Menurutnya, kontribusi para penceramah di bidang agama itu sangat besar dalam rangka menumbuh kembangkan kualitas keimanan para pejabat.
"Kita tahu bahwa banyak sekali BUMN yang mengalami kerugian akibat perilaku malpraltik yang dilakukan oleh mereka-mereka yang minus akhlak mulia tersebut," kata Muhyiddin Junaidi.
Lebih lanjut, Muhyiddin Junaidi menjelaskan bahwa dalam Islam, radikalisme tidak senantiasa dianggap sebagai sesuatu yang negatif.

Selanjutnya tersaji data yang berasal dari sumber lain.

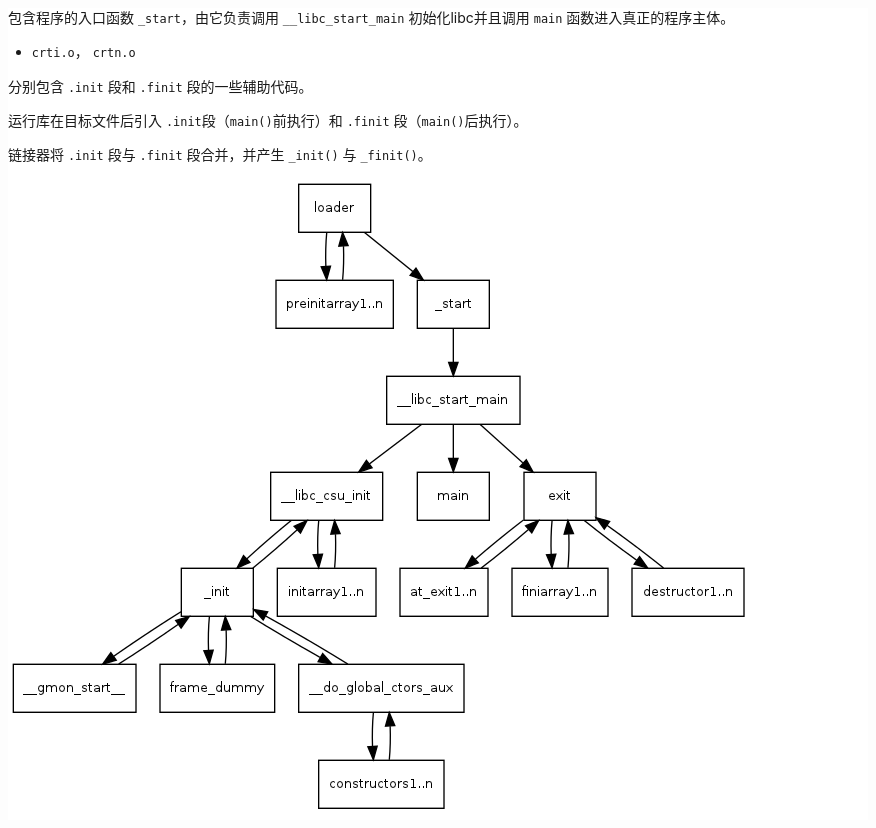 包含程序的入口函数 `_start`，由它负责调用 `__libc_start_main` 初始化libc并且调用 `main` 函数进入真正的程序主体。

- `crti.o`， `crtn.o`

分别包含 `.init` 段和 `.finit` 段的一些辅助代码。

运行库在目标文件后引入 `.init`段（`main()`前执行）和 `.finit` 段（`main()`后执行）。

链接器将 `.init` 段与 `.finit` 段合并，并产生 `_init()` 与 `_finit()`。

![call_graph](../assets/callgraph.png)
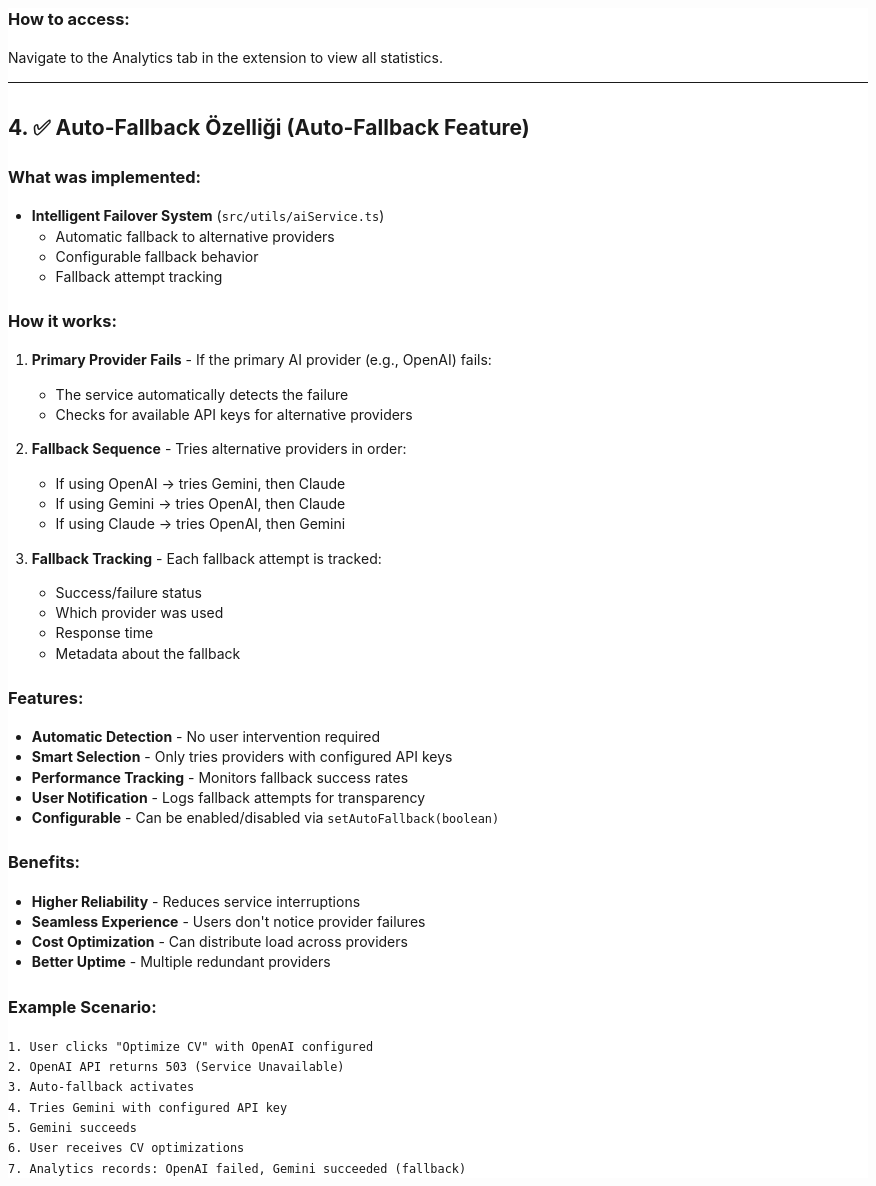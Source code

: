 ### How to access:
Navigate to the Analytics tab in the extension to view all statistics.

---

## 4. ✅ Auto-Fallback Özelliği (Auto-Fallback Feature)

### What was implemented:
- **Intelligent Failover System** (`src/utils/aiService.ts`)
  - Automatic fallback to alternative providers
  - Configurable fallback behavior
  - Fallback attempt tracking

### How it works:
1. **Primary Provider Fails** - If the primary AI provider (e.g., OpenAI) fails:
   - The service automatically detects the failure
   - Checks for available API keys for alternative providers
   
2. **Fallback Sequence** - Tries alternative providers in order:
   - If using OpenAI → tries Gemini, then Claude
   - If using Gemini → tries OpenAI, then Claude
   - If using Claude → tries OpenAI, then Gemini

3. **Fallback Tracking** - Each fallback attempt is tracked:
   - Success/failure status
   - Which provider was used
   - Response time
   - Metadata about the fallback

### Features:
- **Automatic Detection** - No user intervention required
- **Smart Selection** - Only tries providers with configured API keys
- **Performance Tracking** - Monitors fallback success rates
- **User Notification** - Logs fallback attempts for transparency
- **Configurable** - Can be enabled/disabled via `setAutoFallback(boolean)`

### Benefits:
- **Higher Reliability** - Reduces service interruptions
- **Seamless Experience** - Users don't notice provider failures
- **Cost Optimization** - Can distribute load across providers
- **Better Uptime** - Multiple redundant providers

### Example Scenario:
```
1. User clicks "Optimize CV" with OpenAI configured
2. OpenAI API returns 503 (Service Unavailable)
3. Auto-fallback activates
4. Tries Gemini with configured API key
5. Gemini succeeds
6. User receives CV optimizations
7. Analytics records: OpenAI failed, Gemini succeeded (fallback)
```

Pemikiran-pemikiran yang positif juga dianggap radikal.
"Sangat disayangkan di Indonesia, kelompok-kelompok tertentu yang punya sikap istikamah dan berani berbeda pendapat dengan kebijakan pemerintah dituduh sebagai radikal. Nah, ini salah kaprah," kata Muhyiddin Junaidi.
"Jadi, pemikiran-pemikiran yang radikal untuk melakukan reformasi dan perbaikan itu sangat kita nantikan-natikan," sambungnya.